— Exercise —
Begin with the line in which "You now have" appears and end with the final line of the entries. Retype each one exactly and add nothing.

— Data for analysis —

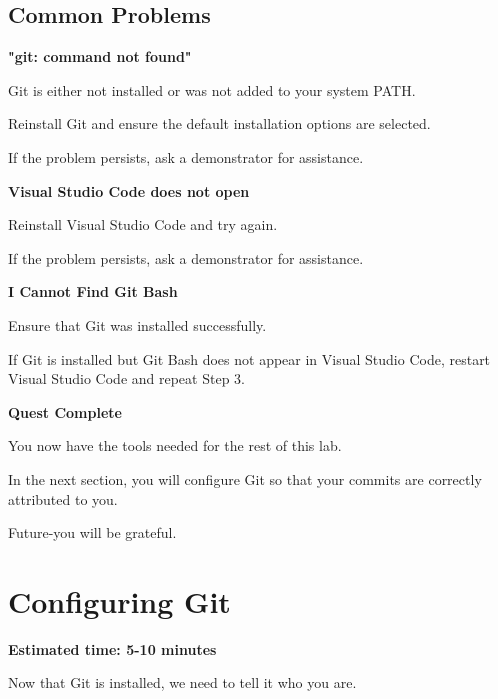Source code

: \documentclass{csc2059practical}
\begin{document}
\subsection{Common Problems}
\begin{commonerror}
\textbf{"git: command not found"}\par
\medskip

Git is either not installed or was not added to your system PATH.


Reinstall Git and ensure the default installation options are selected.


If the problem persists, ask a demonstrator for assistance.


\end{commonerror}
\begin{commonerror}
\textbf{Visual Studio Code does not open}\par
\medskip

Reinstall Visual Studio Code and try again.


If the problem persists, ask a demonstrator for assistance.


\end{commonerror}
\begin{commonerror}
\textbf{I Cannot Find Git Bash}\par
\medskip

Ensure that Git was installed successfully.


If Git is installed but Git Bash does not appear in Visual Studio Code, restart Visual Studio Code and repeat Step 3.


\end{commonerror}
\begin{wrapupbox}
\textbf{Quest Complete}\par
\medskip

You now have the tools needed for the rest of this lab.


In the next section, you will configure Git so that your commits are correctly attributed to you.


Future-you will be grateful.


\end{wrapupbox}

\clearpage
\section{Configuring Git}
\begin{infobox}
\textbf{Estimated time: 5-10 minutes}
\end{infobox}
Now that Git is installed, we need to tell it who you are.
\end{document}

— Task response —
You now have the tools needed for the rest of this lab.


In the next section, you will configure Git so that your commits are correctly attributed to you.


Future-you will be grateful.


\end{wrapupbox}

\clearpage
\section{Configuring Git}
\begin{infobox}
\textbf{Estimated time: 5-10 minutes}
\end{infobox}
Now that Git is installed, we need to tell it who you are.
\end{document}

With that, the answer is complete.